* GIVEN DATA:
☆ ☆ ☆ ☆ ☆

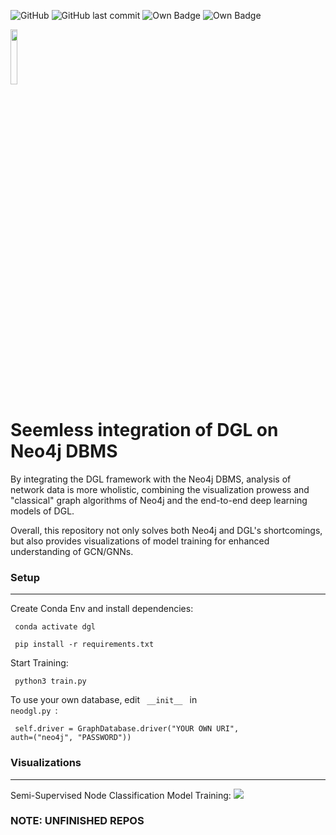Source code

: ![GitHub](https://img.shields.io/github/license/datares/neodgl) ![GitHub last commit](https://img.shields.io/github/last-commit/datares/neodgl) ![Own Badge](https://img.shields.io/badge/Research%20Head-Irsyad%20%3A\)\)\)-blue) ![Own Badge](https://img.shields.io/badge/dependencies-7-brightgreen) 

<img src="https://ucladatares.com/static/media/logo.416d2c1d.svg" width="15%"></img>

# Seemless integration of DGL on Neo4j DBMS
By integrating the DGL framework with the Neo4j DBMS, analysis of network data is more wholistic, combining the visualization prowess and "classical" graph algorithms of Neo4j and the end-to-end deep learning models of DGL. 

Overall, this repository not only solves both Neo4j and DGL's shortcomings, but also provides visualizations of model training for enhanced understanding of GCN/GNNs. 

### Setup
-------
Create Conda Env and install dependencies:

<code> conda activate dgl </code>

<code> pip install -r requirements.txt </code>

Start Training:

<code> python3 train.py </code>


To use your own database, edit <code> \_\_init__ </code> in <code> neodgl.py </code>:

 <code> self.driver = GraphDatabase.driver("YOUR OWN URI", auth=("neo4j", "PASSWORD"))
</code>

### Visualizations
---------------
Semi-Supervised Node Classification Model Training: 
![](graph_vis/graph.gif)




### NOTE: UNFINISHED REPOS
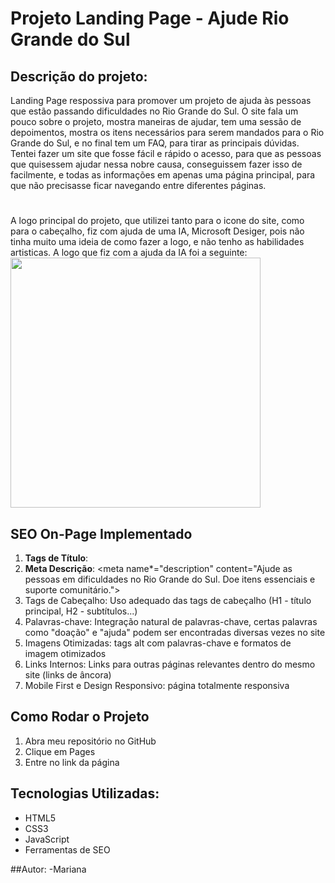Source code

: # Projeto Landing Page - Ajude Rio Grande do Sul

## Descrição do projeto:
Landing Page respossiva para promover um projeto de ajuda às pessoas que estão passando dificuldades no Rio Grande do Sul. O site fala um pouco sobre o projeto, mostra maneiras de ajudar, tem uma sessão de depoimentos, mostra os itens necessários para serem mandados para o Rio Grande do Sul, e no final tem um FAQ, para tirar as principais dúvidas.
Tentei fazer um site que fosse fácil e rápido o acesso, para que as pessoas que quisessem ajudar nessa nobre causa, conseguissem fazer isso de facilmente, e todas as informações em apenas uma página principal, para que não precisasse ficar navegando entre diferentes páginas.
#
A logo principal do projeto, que utilizei tanto para o icone do site, como para o cabeçalho, fiz com ajuda de uma IA, Microsoft Desiger, pois não tinha muito uma ideia de como fazer a logo, e não tenho as habilidades artisticas. A logo que fiz com a ajuda da IA foi a seguinte:
<img src = "https://th.bing.com/th/id/OIG2.5y67IbLiD8K.QvueHIGi?pid=ImgGn" width="400px" >
## SEO On-Page Implementado
1. **Tags de Título**: <title>Cajuí Colab - Ajuda ao Rio Grande do Sul</title>
2. **Meta Descrição**: <meta name*="description" content="Ajude as pessoas em dificuldades no Rio Grande do Sul. Doe itens essenciais e suporte comunitário.">
3. Tags de Cabeçalho: Uso adequado das tags de cabeçalho (H1 - título principal, H2 - subtítulos...)
4. Palavras-chave: Integração natural de palavras-chave, certas palavras como "doação" e "ajuda" podem ser encontradas diversas vezes no site
5. Imagens Otimizadas: tags alt com palavras-chave e formatos de imagem otimizados
6. Links Internos: Links para outras páginas relevantes dentro do mesmo site (links de âncora)
7. Mobile First e Design Responsivo: página totalmente responsiva
   

## Como Rodar o Projeto
1. Abra meu repositório no GitHub
2.  Clique em Pages
3.  Entre no link da página

## Tecnologias Utilizadas:
- HTML5
- CSS3
- JavaScript
- Ferramentas de SEO

##Autor:
-Mariana
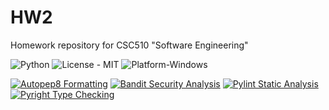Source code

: # HW2
Homework repository for CSC510 "Software Engineering"

![Python](https://img.shields.io/badge/Made_With-Python-blue)
![License - MIT](https://img.shields.io/badge/License-MIT-blue)
![Platform-Windows](https://img.shields.io/badge/Platform-Windows-blue)

  
[![Autopep8 Formatting](https://github.com/TripleS-org/HW2/actions/workflows/pep8.yml/badge.svg)](https://github.com/TripleS-org/HW2/actions/workflows/pep8.yml)
[![Bandit Security Analysis](https://github.com/TripleS-org/HW2/actions/workflows/bandit.yml/badge.svg)](https://github.com/TripleS-org/HW2/actions/workflows/bandit.yml)
[![Pylint Static Analysis](https://github.com/TripleS-org/HW2/actions/workflows/pylint.yml/badge.svg)](https://github.com/TripleS-org/HW2/actions/workflows/pylint.yml)
[![Pyright Type Checking](https://github.com/TripleS-org/HW2/actions/workflows/pyright.yml/badge.svg)](https://github.com/TripleS-org/HW2/actions/workflows/pyright.yml)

☆ ☆ ☆ ☆ ☆

* REQUIREMENT:
I would like the material repeated in full and exactly, with its images omitted.

* FINAL ANSWER:
Source code

: ![GitHub](https://img.shields.io/github/license/datares/neodgl) ![GitHub last commit](https://img.shields.io/github/last-commit/datares/neodgl) ![Own Badge](https://img.shields.io/badge/Research%20Head-Irsyad%20%3A\)\)\)-blue) ![Own Badge](https://img.shields.io/badge/dependencies-7-brightgreen) 

<img src="https://ucladatares.com/static/media/logo.416d2c1d.svg" width="15%"></img>

# Seemless integration of DGL on Neo4j DBMS
By integrating the DGL framework with the Neo4j DBMS, analysis of network data is more wholistic, combining the visualization prowess and "classical" graph algorithms of Neo4j and the end-to-end deep learning models of DGL. 

Overall, this repository not only solves both Neo4j and DGL's shortcomings, but also provides visualizations of model training for enhanced understanding of GCN/GNNs. 

### Setup
-------
Create Conda Env and install dependencies:

<code> conda activate dgl </code>

<code> pip install -r requirements.txt </code>

Start Training:

<code> python3 train.py </code>


To use your own database, edit <code> \_\_init__ </code> in <code> neodgl.py </code>:

 <code> self.driver = GraphDatabase.driver("YOUR OWN URI", auth=("neo4j", "PASSWORD"))
</code>

### Visualizations
---------------
Semi-Supervised Node Classification Model Training: 
![](graph_vis/graph.gif)




### NOTE: UNFINISHED REPOS
Source code

: # Projeto Landing Page - Ajude Rio Grande do Sul

## Descrição do projeto:
Landing Page respossiva para promover um projeto de ajuda às pessoas que estão passando dificuldades no Rio Grande do Sul. O site fala um pouco sobre o projeto, mostra maneiras de ajudar, tem uma sessão de depoimentos, mostra os itens necessários para serem mandados para o Rio Grande do Sul, e no final tem um FAQ, para tirar as principais dúvidas.
Tentei fazer um site que fosse fácil e rápido o acesso, para que as pessoas que quisessem ajudar nessa nobre causa, conseguissem fazer isso de facilmente, e todas as informações em apenas uma página principal, para que não precisasse ficar navegando entre diferentes páginas.
#
A logo principal do projeto, que utilizei tanto para o icone do site, como para o cabeçalho, fiz com ajuda de uma IA, Microsoft Desiger, pois não tinha muito uma ideia de como fazer a logo, e não tenho as habilidades artisticas. A logo que fiz com a ajuda da IA foi a seguinte:
<img src = "https://th.bing.com/th/id/OIG2.5y67IbLiD8K.QvueHIGi?pid=ImgGn" width="400px" >
## SEO On-Page Implementado
1. **Tags de Título**: <title>Cajuí Colab - Ajuda ao Rio Grande do Sul</title>
2. **Meta Descrição**: <meta name*="description" content="Ajude as pessoas em dificuldades no Rio Grande do Sul. Doe itens essenciais e suporte comunitário.">
3. Tags de Cabeçalho: Uso adequado das tags de cabeçalho (H1 - título principal, H2 - subtítulos...)
4. Palavras-chave: Integração natural de palavras-chave, certas palavras como "doação" e "ajuda" podem ser encontradas diversas vezes no site
5. Imagens Otimizadas: tags alt com palavras-chave e formatos de imagem otimizados
6. Links Internos: Links para outras páginas relevantes dentro do mesmo site (links de âncora)
7. Mobile First e Design Responsivo: página totalmente responsiva
   

## Como Rodar o Projeto
1. Abra meu repositório no GitHub
2.  Clique em Pages
3.  Entre no link da página

## Tecnologias Utilizadas:
- HTML5
- CSS3
- JavaScript
- Ferramentas de SEO

##Autor:
-Mariana
Source code

: # HW2
Homework repository for CSC510 "Software Engineering"

![Python](https://img.shields.io/badge/Made_With-Python-blue)
![License - MIT](https://img.shields.io/badge/License-MIT-blue)
![Platform-Windows](https://img.shields.io/badge/Platform-Windows-blue)

  
[![Autopep8 Formatting](https://github.com/TripleS-org/HW2/actions/workflows/pep8.yml/badge.svg)](https://github.com/TripleS-org/HW2/actions/workflows/pep8.yml)
[![Bandit Security Analysis](https://github.com/TripleS-org/HW2/actions/workflows/bandit.yml/badge.svg)](https://github.com/TripleS-org/HW2/actions/workflows/bandit.yml)
[![Pylint Static Analysis](https://github.com/TripleS-org/HW2/actions/workflows/pylint.yml/badge.svg)](https://github.com/TripleS-org/HW2/actions/workflows/pylint.yml)
[![Pyright Type Checking](https://github.com/TripleS-org/HW2/actions/workflows/pyright.yml/badge.svg)](https://github.com/TripleS-org/HW2/actions/workflows/pyright.yml)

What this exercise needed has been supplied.